A sharp contest ensued, soon joined by Confederate infantry
under Brigadier General Thomas Clingman of Major General Robert
Hoke's division. After a short battle, Union cavalry drove the
Confederates beyond the crossroads. The Rebels then started
digging new positions a half mile to the southwest.
JUNE 1
Lee wished to retake Old Cold Harbor and sent Major General
Joseph Kershaw's division to join Hoke in a morning assault. The
effort was short and uncoordinated. Hoke failed to press the
attack and Sheridan's troopers, armed with Spencer repeating
carbines, easily repulsed the assault.
Grant, encouraged by this success, ordered up reinforcements and
planned his own attack for later the same day. If the Union
frontal assault broke through the Confederate defenses, it would
place the Union army between Lee and Richmond. After a hot and
dusty night march, Major General Horatio Wright's VI Corps
arrived and relieved Sheridan's cavalry, but Grant had to delay
the attack Major General William Smith's XVIII Corps, Army of
the James, marching in the wrong direction under out-of-date
orders, had to retrace its route and arrived late in the
afternoon.
The Union attack finally began at 5 p.m. Finding a fifty yard
gap between Hoke's and Kershaw's divisions, Wright's veterans
poured through, capturing part of the Confederate lines. A
southern counterattack however, sealed off the break and ended
the day's fighting. Confederate infantry strengthened their
lines that night and waited for the battle to begin next morning.
JUNE 2
Disappointed by the failed attack Grant planned another advance
for 5 a.m. on June 2. He ordered Major General Winfield
Hancock's II Corps to march to the left of the VI Corps.

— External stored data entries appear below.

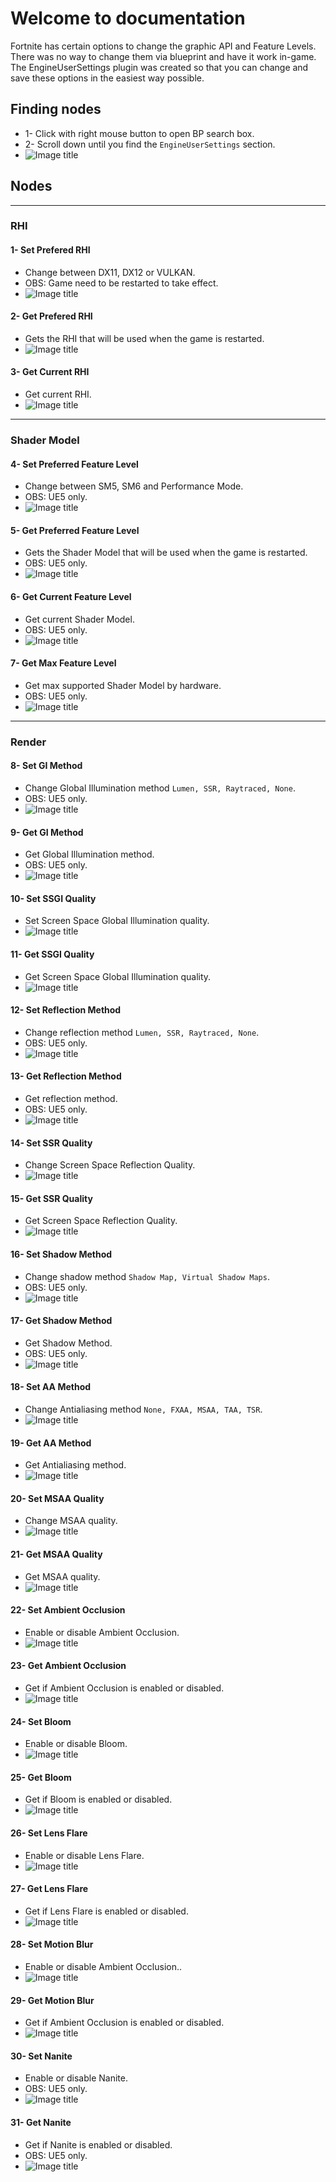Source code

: # Welcome to documentation

Fortnite has certain options to change the graphic API and Feature Levels. There was no way to change them via blueprint and have it work in-game. The EngineUserSettings plugin was created so that you can change and save these options in the easiest way possible.

## Finding nodes

* 1- Click with right mouse button to open BP search box.
* 2- Scroll down until you find the `EngineUserSettings` section.
* ![Image title](https://github.com/Cesio137/EngineUserSettings-Documentation/raw/gh-pages/media/img/ue4/1.png)


## Nodes

---

### RHI

#### 1- Set Prefered RHI

* Change between DX11, DX12 or VULKAN.
* OBS: Game need to be restarted to take effect.
* ![Image title](https://github.com/Cesio137/EngineUserSettings-Documentation/raw/gh-pages/media/img/ue4/2.png)

#### 2- Get Prefered RHI

* Gets the RHI that will be used when the game is restarted.
* ![Image title](https://github.com/Cesio137/EngineUserSettings-Documentation/raw/gh-pages/media/img/ue4/4.png)

#### 3- Get Current RHI

* Get current RHI.
* ![Image title](https://github.com/Cesio137/EngineUserSettings-Documentation/raw/gh-pages/media/img/ue4/3.png)

---

### Shader Model

#### 4- Set Preferred Feature Level

* Change between SM5, SM6 and Performance Mode.
* OBS: UE5 only.
* ![Image title](https://github.com/Cesio137/EngineUserSettings-Documentation/raw/gh-pages/media/img/ue5/1.png)

#### 5- Get Preferred Feature Level

* Gets the Shader Model that will be used when the game is restarted. 
* OBS: UE5 only.
* ![Image title](https://github.com/Cesio137/EngineUserSettings-Documentation/raw/gh-pages/media/img/ue5/3.png)

#### 6- Get Current Feature Level

* Get current Shader Model.
* OBS: UE5 only.
* ![Image title](https://github.com/Cesio137/EngineUserSettings-Documentation/raw/gh-pages/media/img/ue5/2.png)

#### 7- Get Max Feature Level

* Get max supported Shader Model  by hardware.
* OBS: UE5 only.
* ![Image title](https://github.com/Cesio137/EngineUserSettings-Documentation/raw/gh-pages/media/img/ue5/4.png)

---

### Render

#### 8- Set GI Method

* Change Global Illumination method ` Lumen, SSR, Raytraced, None `.
* OBS: UE5 only.
* ![Image title](https://github.com/Cesio137/EngineUserSettings-Documentation/raw/gh-pages/media/img/ue5/5.png)

#### 9- Get GI Method

* Get Global Illumination method.
* OBS: UE5 only.
* ![Image title](https://github.com/Cesio137/EngineUserSettings-Documentation/raw/gh-pages/media/img/ue5/6.png)

#### 10- Set SSGI Quality

* Set Screen Space Global Illumination quality.
* ![Image title](https://github.com/Cesio137/EngineUserSettings-Documentation/raw/gh-pages/media/img/ue4/19.png)

#### 11- Get SSGI Quality

* Get Screen Space Global Illumination quality.
* ![Image title](https://github.com/Cesio137/EngineUserSettings-Documentation/raw/gh-pages/media/img/ue4/20.png)

#### 12- Set Reflection Method

* Change reflection method ` Lumen, SSR, Raytraced, None `.
* OBS: UE5 only.
* ![Image title](https://github.com/Cesio137/EngineUserSettings-Documentation/raw/gh-pages/media/img/ue5/7.png)

#### 13- Get Reflection Method

* Get reflection method.
* OBS: UE5 only.
* ![Image title](https://github.com/Cesio137/EngineUserSettings-Documentation/raw/gh-pages/media/img/ue5/8.png)

#### 14- Set SSR Quality

* Change Screen Space Reflection Quality.
* ![Image title](https://github.com/Cesio137/EngineUserSettings-Documentation/raw/gh-pages/media/img/ue4/21.png)

#### 15- Get SSR Quality

* Get Screen Space Reflection Quality.
* ![Image title](https://github.com/Cesio137/EngineUserSettings-Documentation/raw/gh-pages/media/img/ue4/22.png)

#### 16- Set Shadow Method

* Change shadow method ` Shadow Map, Virtual Shadow Maps `.
* OBS: UE5 only.
* ![Image title](https://github.com/Cesio137/EngineUserSettings-Documentation/raw/gh-pages/media/img/ue5/9.png)

#### 17- Get Shadow Method

* Get Shadow Method.
* OBS: UE5 only.
* ![Image title](https://github.com/Cesio137/EngineUserSettings-Documentation/raw/gh-pages/media/img/ue5/10.png)

#### 18- Set AA Method

* Change Antialiasing method ` None, FXAA, MSAA, TAA, TSR `.
* ![Image title](https://github.com/Cesio137/EngineUserSettings-Documentation/raw/gh-pages/media/img/ue4/5.png)

#### 19- Get AA Method

* Get Antialiasing method.
* ![Image title](https://github.com/Cesio137/EngineUserSettings-Documentation/raw/gh-pages/media/img/ue4/6.png)

#### 20- Set MSAA Quality

* Change MSAA quality.
* ![Image title](https://github.com/Cesio137/EngineUserSettings-Documentation/raw/gh-pages/media/img/ue4/7.png)

#### 21- Get MSAA Quality

* Get MSAA quality.
* ![Image title](https://github.com/Cesio137/EngineUserSettings-Documentation/raw/gh-pages/media/img/ue4/8.png)

#### 22- Set Ambient Occlusion

* Enable or disable Ambient Occlusion.
* ![Image title](https://github.com/Cesio137/EngineUserSettings-Documentation/raw/gh-pages/media/img/ue4/11.png)

#### 23- Get Ambient Occlusion

* Get if Ambient Occlusion is enabled or disabled.
* ![Image title](https://github.com/Cesio137/EngineUserSettings-Documentation/raw/gh-pages/media/img/ue4/12.png)

#### 24- Set Bloom

* Enable or disable Bloom.
* ![Image title](https://github.com/Cesio137/EngineUserSettings-Documentation/raw/gh-pages/media/img/ue4/13.png)

#### 25- Get Bloom

* Get if Bloom is enabled or disabled.
* ![Image title](https://github.com/Cesio137/EngineUserSettings-Documentation/raw/gh-pages/media/img/ue4/14.png)

#### 26- Set Lens Flare

* Enable or disable Lens Flare.
* ![Image title](https://github.com/Cesio137/EngineUserSettings-Documentation/raw/gh-pages/media/img/ue4/15.png)

#### 27- Get Lens Flare

* Get if Lens Flare is enabled or disabled.
* ![Image title](https://github.com/Cesio137/EngineUserSettings-Documentation/raw/gh-pages/media/img/ue4/16.png)

#### 28- Set Motion Blur

* Enable or disable Ambient Occlusion..
* ![Image title](https://github.com/Cesio137/EngineUserSettings-Documentation/raw/gh-pages/media/img/ue4/17.png)

#### 29- Get Motion Blur

* Get if Ambient Occlusion is enabled or disabled.
* ![Image title](https://github.com/Cesio137/EngineUserSettings-Documentation/raw/gh-pages/media/img/ue4/18.png)

#### 30- Set Nanite

* Enable or disable Nanite.
* OBS: UE5 only.
* ![Image title](https://github.com/Cesio137/EngineUserSettings-Documentation/raw/gh-pages/media/img/ue5/11.png)

#### 31- Get Nanite

* Get if Nanite is enabled or disabled.
* OBS: UE5 only.
* ![Image title](https://github.com/Cesio137/EngineUserSettings-Documentation/raw/gh-pages/media/img/ue5/12.png)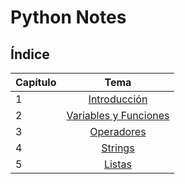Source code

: # Python Notes

## Índice

| Capítulo | Tema                                                                  |
|----------|:---------------------------------------------------------------------:|
| 1        | [Introducción](./chapters/introduccion/intro.md)                      |
| 2        | [Variables y Funciones](./chapters/vars_funcs/variables_functions.md) |
| 3        | [Operadores](./chapters/operadores/opers.md)                          |
| 4        | [Strings](./chapters/strings/strings.md)                              |
| 5        | [Listas](./chapters/listas/listas.md)                                 |
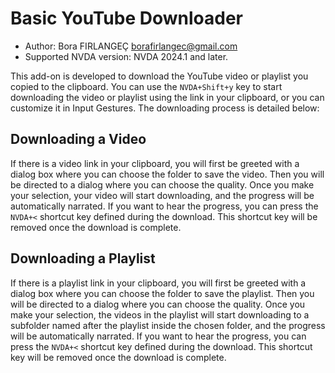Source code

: # Basic YouTube Downloader

* Author: Bora FIRLANGEÇ <borafirlangec@gmail.com>
* Supported NVDA version: NVDA 2024.1 and later.

This add-on is developed to download the YouTube video or playlist you copied to the clipboard. You can use the `NVDA+Shift+y` key to start downloading the video or playlist using the link in your clipboard, or you can customize it in Input Gestures. The downloading process is detailed below:

## Downloading a Video

If there is a video link in your clipboard, you will first be greeted with a dialog box where you can choose the folder to save the video. Then you will be directed to a dialog where you can choose the quality. Once you make your selection, your video will start downloading, and the progress will be automatically narrated. If you want to hear the progress, you can press the `NVDA+<` shortcut key defined during the download. This shortcut key will be removed once the download is complete.

## Downloading a Playlist

If there is a playlist link in your clipboard, you will first be greeted with a dialog box where you can choose the folder to save the playlist. Then you will be directed to a dialog where you can choose the quality. Once you make your selection, the videos in the playlist will start downloading to a subfolder named after the playlist inside the chosen folder, and the progress will be automatically narrated. If you want to hear the progress, you can press the `NVDA+<` shortcut key defined during the download. This shortcut key will be removed once the download is complete.
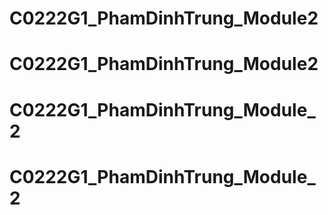 # C0222G1_PhamDinhTrung_Module2
# C0222G1_PhamDinhTrung_Module2
# C0222G1_PhamDinhTrung_Module_2
# C0222G1_PhamDinhTrung_Module_2
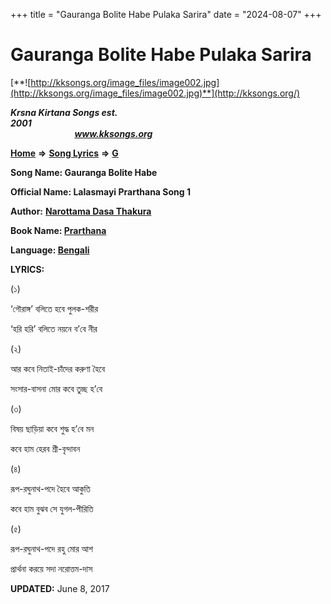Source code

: +++
title = "Gauranga Bolite Habe Pulaka Sarira"
date = "2024-08-07"
+++

# Gauranga Bolite Habe Pulaka Sarira
[**![http://kksongs.org/image_files/image002.jpg](http://kksongs.org/image_files/image002.jpg)**](http://kksongs.org/)

**_Krsna Kirtana Songs est. 2001_**                                                                                                                                                 **_www.kksongs.org_**

[**Home**](http://kksongs.org/) **⇒** [**Song Lyrics**](http://kksongs.org/lyrics.html) **⇒** [**G**](http://kksongs.org/songs/song_g.html)

**Song Name: Gauranga Bolite Habe**

**Official Name: Lalasmayi Prarthana Song 1**

**Author:** [**Narottama Dasa Thakura**](http://kksongs.org/authors/list/narottama.html)

**Book Name: [Prarthana](http://kksongs.org/authors/literature/prarthana.html)**

**Language: [Bengali](http://kksongs.org/language/list/bengali.html)**

**LYRICS:**

(১)

‘গৌরাঙ্গ’ বলিতে হবে পুলক\-শরীর

‘হরি হরি’ বলিতে নয়নে ব’বে নীর

(২)

আর কবে নিতাই\-চাঁদের করুণা হৈবে

সংসার\-বাসনা মোর কবে তুচ্ছ হ’বে

(৩)

বিষয় ছাড়িয়া কবে শুদ্ধ হ’বে মন

কবে হাম হেরব শ্রী\-বৃন্দাবন

(৪)

রূপ\-রঘুনাথ\-পদে হৈবে আকুতি

কবে হাম বুঝব সে যুগল\-পীরিতি

(৫)

রূপ\-রঘুনাথ\-পদে রহু মোর আশ

প্রার্থনা করয়ে সদা নরোত্তম\-দাস

**UPDATED:** June 8, 2017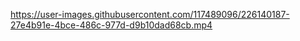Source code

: 
https://user-images.githubusercontent.com/117489096/226140187-27e4b91e-4bce-486c-977d-d9b10dad68cb.mp4

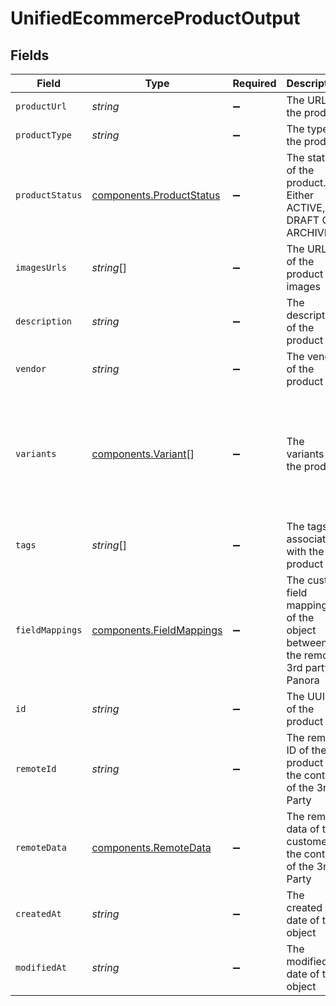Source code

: # UnifiedEcommerceProductOutput


## Fields

| Field                                                                                                          | Type                                                                                                           | Required                                                                                                       | Description                                                                                                    | Example                                                                                                        |
| -------------------------------------------------------------------------------------------------------------- | -------------------------------------------------------------------------------------------------------------- | -------------------------------------------------------------------------------------------------------------- | -------------------------------------------------------------------------------------------------------------- | -------------------------------------------------------------------------------------------------------------- |
| `productUrl`                                                                                                   | *string*                                                                                                       | :heavy_minus_sign:                                                                                             | The URL of the product                                                                                         | https://product_url/tee                                                                                        |
| `productType`                                                                                                  | *string*                                                                                                       | :heavy_minus_sign:                                                                                             | The type of the product                                                                                        | teeshirt                                                                                                       |
| `productStatus`                                                                                                | [components.ProductStatus](../../models/components/productstatus.md)                                           | :heavy_minus_sign:                                                                                             | The status of the product. Either ACTIVE, DRAFT OR ARCHIVED.                                                   | ACTIVE                                                                                                         |
| `imagesUrls`                                                                                                   | *string*[]                                                                                                     | :heavy_minus_sign:                                                                                             | The URLs of the product images                                                                                 | [<br/>"https://myproduct/image"<br/>]                                                                          |
| `description`                                                                                                  | *string*                                                                                                       | :heavy_minus_sign:                                                                                             | The description of the product                                                                                 | best tee ever                                                                                                  |
| `vendor`                                                                                                       | *string*                                                                                                       | :heavy_minus_sign:                                                                                             | The vendor of the product                                                                                      | vendor_extern                                                                                                  |
| `variants`                                                                                                     | [components.Variant](../../models/components/variant.md)[]                                                     | :heavy_minus_sign:                                                                                             | The variants of the product                                                                                    | [<br/>{<br/>"title": "teeshirt",<br/>"price": 20,<br/>"sku": "3",<br/>"options": null,<br/>"weight": 10,<br/>"inventory_quantity": 100<br/>}<br/>] |
| `tags`                                                                                                         | *string*[]                                                                                                     | :heavy_minus_sign:                                                                                             | The tags associated with the product                                                                           | [<br/>"tag_1"<br/>]                                                                                            |
| `fieldMappings`                                                                                                | [components.FieldMappings](../../models/components/fieldmappings.md)                                           | :heavy_minus_sign:                                                                                             | The custom field mappings of the object between the remote 3rd party & Panora                                  | {<br/>"fav_dish": "broccoli",<br/>"fav_color": "red"<br/>}                                                     |
| `id`                                                                                                           | *string*                                                                                                       | :heavy_minus_sign:                                                                                             | The UUID of the product                                                                                        | 801f9ede-c698-4e66-a7fc-48d19eebaa4f                                                                           |
| `remoteId`                                                                                                     | *string*                                                                                                       | :heavy_minus_sign:                                                                                             | The remote ID of the product in the context of the 3rd Party                                                   | id_1                                                                                                           |
| `remoteData`                                                                                                   | [components.RemoteData](../../models/components/remotedata.md)                                                 | :heavy_minus_sign:                                                                                             | The remote data of the customer in the context of the 3rd Party                                                | {<br/>"fav_dish": "broccoli",<br/>"fav_color": "red"<br/>}                                                     |
| `createdAt`                                                                                                    | *string*                                                                                                       | :heavy_minus_sign:                                                                                             | The created date of the object                                                                                 | 2024-10-01T12:00:00Z                                                                                           |
| `modifiedAt`                                                                                                   | *string*                                                                                                       | :heavy_minus_sign:                                                                                             | The modified date of the object                                                                                | 2024-10-01T12:00:00Z                                                                                           |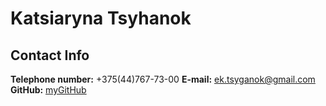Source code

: # Katsiaryna Tsyhanok

## Contact Info
**Telephone number:** +375(44)767-73-00
**E-mail:** ek.tsyganok@gmail.com
**GitHub:** [myGitHub](https://github.com/Nastja2000)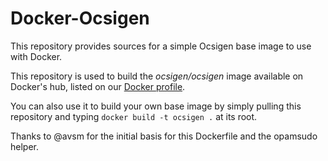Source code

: Docker-Ocsigen
==============

This repository provides sources for a simple Ocsigen base image to use with Docker.


This repository is used to build the *ocsigen/ocsigen* image available on Docker's hub, listed on our [Docker profile](https://registry.hub.docker.com/repos/ocsigen/).


You can also use it to build your own base image by simply pulling this repository and typing `docker build -t ocsigen .` at its root.


Thanks to @avsm for the initial basis for this Dockerfile and the opamsudo helper.
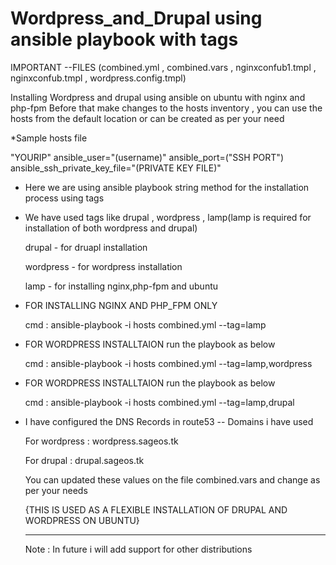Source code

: # Wordpress_and_Drupal using ansible playbook with tags

IMPORTANT --FILES
(combined.yml , combined.vars , nginxconfub1.tmpl , nginxconfub.tmpl , wordpress.config.tmpl)

Installing Wordpress and drupal using ansible on ubuntu with nginx and php-fpm
Before that make changes to the hosts inventory , you can use the hosts from the default location or can be created as per your need

  *Sample hosts file
 
   "YOURIP" ansible_user="(username)" ansible_port=("SSH PORT") ansible_ssh_private_key_file="(PRIVATE KEY FILE)"
 

* Here we are using ansible playbook string method for the installation process using tags

 - We have used tags like drupal , wordpress , lamp(lamp is required for installation of both wordpress and drupal)
   
   drupal - for druapl installation
   
   wordpress - for wordpress installation
   
   lamp - for installing nginx,php-fpm and ubuntu
   

* FOR INSTALLING NGINX AND PHP_FPM ONLY

  cmd : ansible-playbook -i hosts combined.yml --tag=lamp
   
* FOR WORDPRESS INSTALLTAION run the playbook as below
  
   cmd : ansible-playbook -i hosts combined.yml --tag=lamp,wordpress
   
* FOR WORDPRESS INSTALLTAION run the playbook as below

  cmd : ansible-playbook -i hosts combined.yml --tag=lamp,drupal
  
* I have configured the DNS Records in route53
 -- Domains i have used
 
    For wordpress : wordpress.sageos.tk
    
    For drupal : drupal.sageos.tk
    
    You can updated these values on the file combined.vars and change as per your needs
  
  {THIS IS USED AS A FLEXIBLE INSTALLATION OF DRUPAL AND WORDPRESS ON UBUNTU}
  
  -------------------------------------------------------------------------------
  Note : In future i will add support for other distributions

Exhausted by a brutal night march over narrow, dusty roads, the
II Corps did not arrive until 6:30 a.m. Grant postponed the
attack until 5 p.m. Later that day, he approved a postponement
until 4:30 a.m. of June 3 because of the spent condition of
Hancock's men.
The Union delays gave Lee precious hours, time he used to
strengthen his defenses. The Confederates had built simple
trenches by daybreak of June 2. Under Lee's personal
supervision, these works were expanded and strengthened
throughout the day. By nightfall the Confederates occupied an
interlocking series of trenches with overlapping fields of fire.
Reinforcements under Major General John Breckinridge and
Lieutenant General Ambrose Hill arrived and fortified the
Confederate right. Lee was ready.
JUNE 3
At 4:30 on the morning of June 3 almost 50,000 Federal troops in
the II, VI and XVIII Corps launched a massive assault. The
Confederate position, now well entrenched, proved too strong for
the Union troops. In less than an hour, thousands of Federal
soldiers lay dead and dying between the lines. Pinned down by a
tremendous volume of Confederate infantry and artillery fire,
Grant's men could neither advance nor retreat. With cups,
plates, and bayonets, they dug makeshift trenches. Later, when
darkness fell, these trenches were joined and improved.
JUNE 4-12
The great attack at Cold Harbor was over. Hundreds of wounded
Federal soldiers remained on the battlefield for four days as
Grant and Lee negotiated a cease-fire. Few survived the ordeal.
From June 4 to June 12 both armies fortified their positions and
settled into siege warfare. The days were filled with minor
attacks, artillery duels and sniping. With the Union defeat at
Cold Harbor, Grant changed his overall strategy and abandoned
further direct moves against Richmond. On the night of June 12
Union forces withdrew and marched south towards the James River.
During the two week period along the Totopotomoy and at Cold
Harbor, the Federal army lost 12,000 killed, wounded, missing
and captured while the Confederates suffered almost 4,000
casualties.
Grant's next target was Petersburg and the railroads that
provided needed supplies to the Confederate army. Cold Harbor
proved to be Lee's last major field victory and changed the
course of the war from one of maneuver to one of entrenchment.